Reading Maria Stepanova (in In Memory of Memory) on how she remembers the pictures on the transfers she used to stick on the base of a lamp when she was ten, I clearly remembered having such transfers myself, how you soaked them in water, then carefully spread them out without creases, but I couldn’t remember a single picture on any of them. What were they? Farm animals? Cartoon characters? Perhaps it was the soaking and spreading that were the point, not the pictures. Remembering things from one’s childhood is supposed to be a reward of growing old, but when you only remember parts of it, and other people write in such detail about what they do remember, it seems less reward than punishment. Or a particularly refined kind of torture, which leaves you soaking and spreading precisely nothing.
It sometimes seems to me that when my brother died he took a lot of my childhood with him, but perhaps this is only true to the extent that I can no longer be reminded of things by him, or check them with him. Having mislaid my password on a website this morning I had to fill in the answers to the security questions, one of which was ‘Which town did your youngest brother/sister last live in?’ At first it was upsetting, as if the website should have known: I only had one brother and he is dead. Worse, I could not answer it: where was he living when I filled in the answers to those questions? I have to start all over again on the site to prove my identity; the man at the helpdesk said I should choose questions to which I knew the answers.
Thinking of those transfers I tried to summon up the actual material proofs that I had a childhood at all. There is one photo album and a few slides, there used to be some stuffed toys – but where are they now? – and amongst my brother’s things was the inventory of the objects in my dolls’ house that I made three days after my birthday in 1960, the year I got a date stamp. But fortunately, apart from this random and not entirely convincing collection, there is the overpowering glory of my childhood books, not all of them but the best, saved from when my parents moved house and jealously guarded since.
Quite a few of them also have that date stamp; when I was ten I wanted not only to write books but also to stamp them, as they did at the library. All the Arthur Ransomes are there, many of them with the drawings coloured in; the E. Nesbits, the lesser known ones in hardback, others in paperback; M. Pardoe’s Bunkle series, some of them sold off from Boots Booklovers Library, I remember the excitement when we found them, rare even then; The Family from One End Street by Eve Garnett – I thought I was the only person to have read this until I discovered that Annie M.G. Schmidt translated it – and Ballet Shoes by Noel Streatfeild, a Puffin paperback that has fallen apart.
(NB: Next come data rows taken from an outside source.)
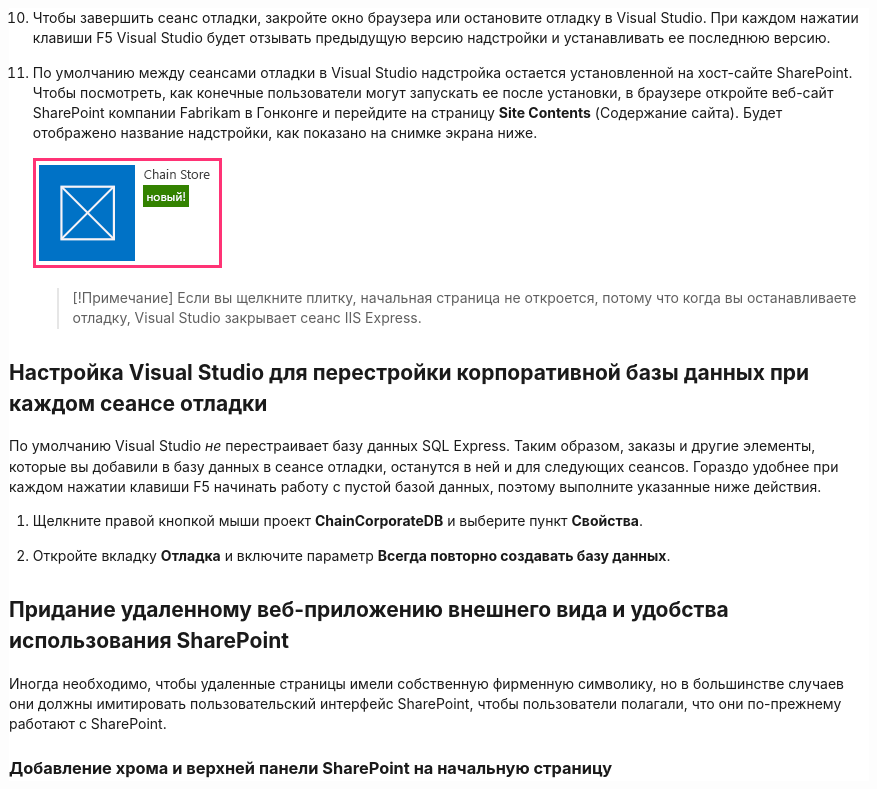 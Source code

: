 
  

  
10. Чтобы завершить сеанс отладки, закройте окно браузера или остановите отладку в Visual Studio. При каждом нажатии клавиши F5 Visual Studio будет отзывать предыдущую версию надстройки и устанавливать ее последнюю версию.
    
  
11. По умолчанию между сеансами отладки в Visual Studio надстройка остается установленной на хост-сайте SharePoint. Чтобы посмотреть, как конечные пользователи могут запускать ее после установки, в браузере откройте веб-сайт SharePoint компании Fabrikam в Гонконге и перейдите на страницу **Site Contents** (Содержание сайта). Будет отображено название надстройки, как показано на снимке экрана ниже.
    
     ![Плитка запуска надстройки сетевого магазина на странице содержания сайта со значком и именем надстройки.](images/f16e6360-c511-431f-b2c5-9e5541e64d4b.PNG)
  

    
    > [!Примечание]
      > Если вы щелкните плитку, начальная страница не откроется, потому что когда вы останавливаете отладку, Visual Studio закрывает сеанс IIS Express. 

## Настройка Visual Studio для перестройки корпоративной базы данных при каждом сеансе отладки
<a name="Rebuild"> </a>

 По умолчанию Visual Studio *не*  перестраивает базу данных SQL Express. Таким образом, заказы и другие элементы, которые вы добавили в базу данных в сеансе отладки, останутся в ней и для следующих сеансов. Гораздо удобнее при каждом нажатии клавиши F5 начинать работу с пустой базой данных, поэтому выполните указанные ниже действия.
  
    
    

1. Щелкните правой кнопкой мыши проект **ChainCorporateDB** и выберите пункт **Свойства**.
    
  
2. Откройте вкладку **Отладка** и включите параметр **Всегда повторно создавать базу данных**.
    
  

## Придание удаленному веб-приложению внешнего вида и удобства использования SharePoint
<a name="Rebuild"> </a>

Иногда необходимо, чтобы удаленные страницы имели собственную фирменную символику, но в большинстве случаев они должны имитировать пользовательский интерфейс SharePoint, чтобы пользователи полагали, что они по-прежнему работают с SharePoint.
  
    
    

### Добавление хрома и верхней панели SharePoint на начальную страницу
I reread all of these regularly, except the Eve Garnett, which is missing its last page. They are battered, dog-eared and defaced, but I am sure that even without them I would still remember the illustrations (some by the authors, like Arthur Ransome and Eve Garnett, others by artists like Julie Neild and H.R. Millar) just as well as Maria Stepanova remembers her transfers. She writes that cataloguing those transfers seems to be her life’s work: ‘As if that is what I grew up to do.’ Her transfers have disappeared but I still have the illustrations in my books. It sometimes feels as if the last part of life is there to make sense of the first part; when I look at those books I am back in the time when I knew the answers to all my security questions, when everything was still all right.